[TASK OBJECTIVE]
Produce an exact transcript of all the records.

---- TASK INPUT

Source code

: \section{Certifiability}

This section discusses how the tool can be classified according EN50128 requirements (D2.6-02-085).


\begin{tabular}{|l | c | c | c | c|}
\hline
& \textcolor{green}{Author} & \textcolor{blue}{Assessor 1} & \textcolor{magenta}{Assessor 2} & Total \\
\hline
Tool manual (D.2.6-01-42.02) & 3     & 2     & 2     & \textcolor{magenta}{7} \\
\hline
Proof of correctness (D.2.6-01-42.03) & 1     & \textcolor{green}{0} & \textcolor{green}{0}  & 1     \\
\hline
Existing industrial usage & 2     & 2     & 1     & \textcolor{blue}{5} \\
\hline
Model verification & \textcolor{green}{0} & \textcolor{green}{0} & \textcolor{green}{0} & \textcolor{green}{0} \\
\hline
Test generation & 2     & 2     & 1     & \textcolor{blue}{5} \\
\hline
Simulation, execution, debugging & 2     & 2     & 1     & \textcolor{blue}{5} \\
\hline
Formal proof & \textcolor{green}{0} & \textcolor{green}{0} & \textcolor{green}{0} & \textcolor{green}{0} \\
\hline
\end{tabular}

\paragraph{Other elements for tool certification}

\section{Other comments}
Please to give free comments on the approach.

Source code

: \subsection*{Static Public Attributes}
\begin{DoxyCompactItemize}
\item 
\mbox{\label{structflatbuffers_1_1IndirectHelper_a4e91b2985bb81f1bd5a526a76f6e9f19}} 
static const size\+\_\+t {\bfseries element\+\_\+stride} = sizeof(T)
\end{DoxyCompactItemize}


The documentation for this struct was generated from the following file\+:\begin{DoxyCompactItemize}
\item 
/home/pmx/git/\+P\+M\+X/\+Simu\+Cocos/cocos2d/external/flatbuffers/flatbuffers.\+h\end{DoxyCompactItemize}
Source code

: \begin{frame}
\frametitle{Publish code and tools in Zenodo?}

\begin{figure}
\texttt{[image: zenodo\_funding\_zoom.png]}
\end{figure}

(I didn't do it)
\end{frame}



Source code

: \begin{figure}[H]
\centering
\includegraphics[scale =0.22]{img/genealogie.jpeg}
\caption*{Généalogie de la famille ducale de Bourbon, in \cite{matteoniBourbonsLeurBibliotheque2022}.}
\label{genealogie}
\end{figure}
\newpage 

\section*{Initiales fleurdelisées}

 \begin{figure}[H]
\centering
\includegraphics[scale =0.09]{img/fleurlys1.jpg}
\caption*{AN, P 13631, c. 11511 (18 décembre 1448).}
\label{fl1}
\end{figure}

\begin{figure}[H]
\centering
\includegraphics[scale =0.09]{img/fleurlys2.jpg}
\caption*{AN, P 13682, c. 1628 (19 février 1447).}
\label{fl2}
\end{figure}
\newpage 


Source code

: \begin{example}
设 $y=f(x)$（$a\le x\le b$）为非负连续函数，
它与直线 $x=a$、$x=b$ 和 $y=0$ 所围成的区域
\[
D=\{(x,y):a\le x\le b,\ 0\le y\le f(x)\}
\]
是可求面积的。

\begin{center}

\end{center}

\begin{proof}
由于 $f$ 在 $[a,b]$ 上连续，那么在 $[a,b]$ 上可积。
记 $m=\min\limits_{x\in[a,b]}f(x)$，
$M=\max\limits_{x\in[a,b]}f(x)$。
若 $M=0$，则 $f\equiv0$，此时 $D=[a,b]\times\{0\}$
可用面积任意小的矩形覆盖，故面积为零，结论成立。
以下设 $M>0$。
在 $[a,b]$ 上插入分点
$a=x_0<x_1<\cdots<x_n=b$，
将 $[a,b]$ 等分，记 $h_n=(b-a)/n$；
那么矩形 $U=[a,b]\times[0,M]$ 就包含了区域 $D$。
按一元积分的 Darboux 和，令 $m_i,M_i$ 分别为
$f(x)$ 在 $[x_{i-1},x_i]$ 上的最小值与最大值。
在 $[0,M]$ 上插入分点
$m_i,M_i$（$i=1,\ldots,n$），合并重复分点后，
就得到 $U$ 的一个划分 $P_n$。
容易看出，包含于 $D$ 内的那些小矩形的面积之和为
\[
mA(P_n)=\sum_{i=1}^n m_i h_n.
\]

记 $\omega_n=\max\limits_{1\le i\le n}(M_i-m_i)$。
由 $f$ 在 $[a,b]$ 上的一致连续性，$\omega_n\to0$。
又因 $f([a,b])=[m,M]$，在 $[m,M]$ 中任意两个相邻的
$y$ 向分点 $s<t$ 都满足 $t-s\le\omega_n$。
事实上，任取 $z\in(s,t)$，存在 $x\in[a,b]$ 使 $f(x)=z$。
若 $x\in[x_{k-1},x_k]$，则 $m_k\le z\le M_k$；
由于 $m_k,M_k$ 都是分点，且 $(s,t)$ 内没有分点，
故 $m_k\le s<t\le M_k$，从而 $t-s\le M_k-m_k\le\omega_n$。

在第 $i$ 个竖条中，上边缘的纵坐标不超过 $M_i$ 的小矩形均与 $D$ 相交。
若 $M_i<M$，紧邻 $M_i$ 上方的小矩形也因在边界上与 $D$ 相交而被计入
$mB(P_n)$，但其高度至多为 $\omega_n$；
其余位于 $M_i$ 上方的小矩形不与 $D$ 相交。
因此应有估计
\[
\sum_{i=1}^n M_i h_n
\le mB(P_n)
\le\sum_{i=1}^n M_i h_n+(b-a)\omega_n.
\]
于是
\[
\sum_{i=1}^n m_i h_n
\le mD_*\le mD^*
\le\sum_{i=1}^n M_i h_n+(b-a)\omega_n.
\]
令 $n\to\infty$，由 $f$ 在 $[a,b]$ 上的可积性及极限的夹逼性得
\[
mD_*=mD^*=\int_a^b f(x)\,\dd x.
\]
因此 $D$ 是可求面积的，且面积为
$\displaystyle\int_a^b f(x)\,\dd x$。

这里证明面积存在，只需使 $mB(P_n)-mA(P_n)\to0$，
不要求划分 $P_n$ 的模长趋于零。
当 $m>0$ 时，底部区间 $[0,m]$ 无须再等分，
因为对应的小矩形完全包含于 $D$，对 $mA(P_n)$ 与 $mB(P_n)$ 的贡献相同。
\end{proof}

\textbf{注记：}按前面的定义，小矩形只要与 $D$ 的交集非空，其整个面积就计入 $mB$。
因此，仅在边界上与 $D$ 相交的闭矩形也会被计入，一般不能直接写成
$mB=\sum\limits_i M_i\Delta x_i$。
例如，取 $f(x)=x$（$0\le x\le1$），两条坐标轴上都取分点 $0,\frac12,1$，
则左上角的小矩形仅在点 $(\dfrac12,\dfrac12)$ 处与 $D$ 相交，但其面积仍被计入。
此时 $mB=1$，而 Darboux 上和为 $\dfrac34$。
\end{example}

--------

[RESPONSE]
Source code

: \section{Certifiability}

This section discusses how the tool can be classified according EN50128 requirements (D2.6-02-085).


\begin{tabular}{|l | c | c | c | c|}
\hline
& \textcolor{green}{Author} & \textcolor{blue}{Assessor 1} & \textcolor{magenta}{Assessor 2} & Total \\
\hline
Tool manual (D.2.6-01-42.02) & 3     & 2     & 2     & \textcolor{magenta}{7} \\
\hline
Proof of correctness (D.2.6-01-42.03) & 1     & \textcolor{green}{0} & \textcolor{green}{0}  & 1     \\
\hline
Existing industrial usage & 2     & 2     & 1     & \textcolor{blue}{5} \\
\hline
Model verification & \textcolor{green}{0} & \textcolor{green}{0} & \textcolor{green}{0} & \textcolor{green}{0} \\
\hline
Test generation & 2     & 2     & 1     & \textcolor{blue}{5} \\
\hline
Simulation, execution, debugging & 2     & 2     & 1     & \textcolor{blue}{5} \\
\hline
Formal proof & \textcolor{green}{0} & \textcolor{green}{0} & \textcolor{green}{0} & \textcolor{green}{0} \\
\hline
\end{tabular}

\paragraph{Other elements for tool certification}

\section{Other comments}
Please to give free comments on the approach.

Source code

: \subsection*{Static Public Attributes}
\begin{DoxyCompactItemize}
\item 
\mbox{\label{structflatbuffers_1_1IndirectHelper_a4e91b2985bb81f1bd5a526a76f6e9f19}} 
static const size\+\_\+t {\bfseries element\+\_\+stride} = sizeof(T)
\end{DoxyCompactItemize}


The documentation for this struct was generated from the following file\+:\begin{DoxyCompactItemize}
\item 
/home/pmx/git/\+P\+M\+X/\+Simu\+Cocos/cocos2d/external/flatbuffers/flatbuffers.\+h\end{DoxyCompactItemize}
Source code

: \begin{frame}
\frametitle{Publish code and tools in Zenodo?}

\begin{figure}
\texttt{[image: zenodo\_funding\_zoom.png]}
\end{figure}

(I didn't do it)
\end{frame}



Source code

: \begin{figure}[H]
\centering
\includegraphics[scale =0.22]{img/genealogie.jpeg}
\caption*{Généalogie de la famille ducale de Bourbon, in \cite{matteoniBourbonsLeurBibliotheque2022}.}
\label{genealogie}
\end{figure}
\newpage 

\section*{Initiales fleurdelisées}

 \begin{figure}[H]
\centering
\includegraphics[scale =0.09]{img/fleurlys1.jpg}
\caption*{AN, P 13631, c. 11511 (18 décembre 1448).}
\label{fl1}
\end{figure}

\begin{figure}[H]
\centering
\includegraphics[scale =0.09]{img/fleurlys2.jpg}
\caption*{AN, P 13682, c. 1628 (19 février 1447).}
\label{fl2}
\end{figure}
\newpage 


Source code

: \begin{example}
设 $y=f(x)$（$a\le x\le b$）为非负连续函数，
它与直线 $x=a$、$x=b$ 和 $y=0$ 所围成的区域
\[
D=\{(x,y):a\le x\le b,\ 0\le y\le f(x)\}
\]
是可求面积的。

\begin{center}

\end{center}

\begin{proof}
由于 $f$ 在 $[a,b]$ 上连续，那么在 $[a,b]$ 上可积。
记 $m=\min\limits_{x\in[a,b]}f(x)$，
$M=\max\limits_{x\in[a,b]}f(x)$。
若 $M=0$，则 $f\equiv0$，此时 $D=[a,b]\times\{0\}$
可用面积任意小的矩形覆盖，故面积为零，结论成立。
以下设 $M>0$。
在 $[a,b]$ 上插入分点
$a=x_0<x_1<\cdots<x_n=b$，
将 $[a,b]$ 等分，记 $h_n=(b-a)/n$；
那么矩形 $U=[a,b]\times[0,M]$ 就包含了区域 $D$。
按一元积分的 Darboux 和，令 $m_i,M_i$ 分别为
$f(x)$ 在 $[x_{i-1},x_i]$ 上的最小值与最大值。
在 $[0,M]$ 上插入分点
$m_i,M_i$（$i=1,\ldots,n$），合并重复分点后，
就得到 $U$ 的一个划分 $P_n$。
容易看出，包含于 $D$ 内的那些小矩形的面积之和为
\[
mA(P_n)=\sum_{i=1}^n m_i h_n.
\]

记 $\omega_n=\max\limits_{1\le i\le n}(M_i-m_i)$。
由 $f$ 在 $[a,b]$ 上的一致连续性，$\omega_n\to0$。
又因 $f([a,b])=[m,M]$，在 $[m,M]$ 中任意两个相邻的
$y$ 向分点 $s<t$ 都满足 $t-s\le\omega_n$。
事实上，任取 $z\in(s,t)$，存在 $x\in[a,b]$ 使 $f(x)=z$。
若 $x\in[x_{k-1},x_k]$，则 $m_k\le z\le M_k$；
由于 $m_k,M_k$ 都是分点，且 $(s,t)$ 内没有分点，
故 $m_k\le s<t\le M_k$，从而 $t-s\le M_k-m_k\le\omega_n$。

在第 $i$ 个竖条中，上边缘的纵坐标不超过 $M_i$ 的小矩形均与 $D$ 相交。
若 $M_i<M$，紧邻 $M_i$ 上方的小矩形也因在边界上与 $D$ 相交而被计入
$mB(P_n)$，但其高度至多为 $\omega_n$；
其余位于 $M_i$ 上方的小矩形不与 $D$ 相交。
因此应有估计
\[
\sum_{i=1}^n M_i h_n
\le mB(P_n)
\le\sum_{i=1}^n M_i h_n+(b-a)\omega_n.
\]
于是
\[
\sum_{i=1}^n m_i h_n
\le mD_*\le mD^*
\le\sum_{i=1}^n M_i h_n+(b-a)\omega_n.
\]
令 $n\to\infty$，由 $f$ 在 $[a,b]$ 上的可积性及极限的夹逼性得
\[
mD_*=mD^*=\int_a^b f(x)\,\dd x.
\]
因此 $D$ 是可求面积的，且面积为
$\displaystyle\int_a^b f(x)\,\dd x$。

这里证明面积存在，只需使 $mB(P_n)-mA(P_n)\to0$，
不要求划分 $P_n$ 的模长趋于零。
当 $m>0$ 时，底部区间 $[0,m]$ 无须再等分，
因为对应的小矩形完全包含于 $D$，对 $mA(P_n)$ 与 $mB(P_n)$ 的贡献相同。
\end{proof}

\textbf{注记：}按前面的定义，小矩形只要与 $D$ 的交集非空，其整个面积就计入 $mB$。
因此，仅在边界上与 $D$ 相交的闭矩形也会被计入，一般不能直接写成
$mB=\sum\limits_i M_i\Delta x_i$。
例如，取 $f(x)=x$（$0\le x\le1$），两条坐标轴上都取分点 $0,\frac12,1$，
则左上角的小矩形仅在点 $(\dfrac12,\dfrac12)$ 处与 $D$ 相交，但其面积仍被计入。
此时 $mB=1$，而 Darboux 上和为 $\dfrac34$。
\end{example}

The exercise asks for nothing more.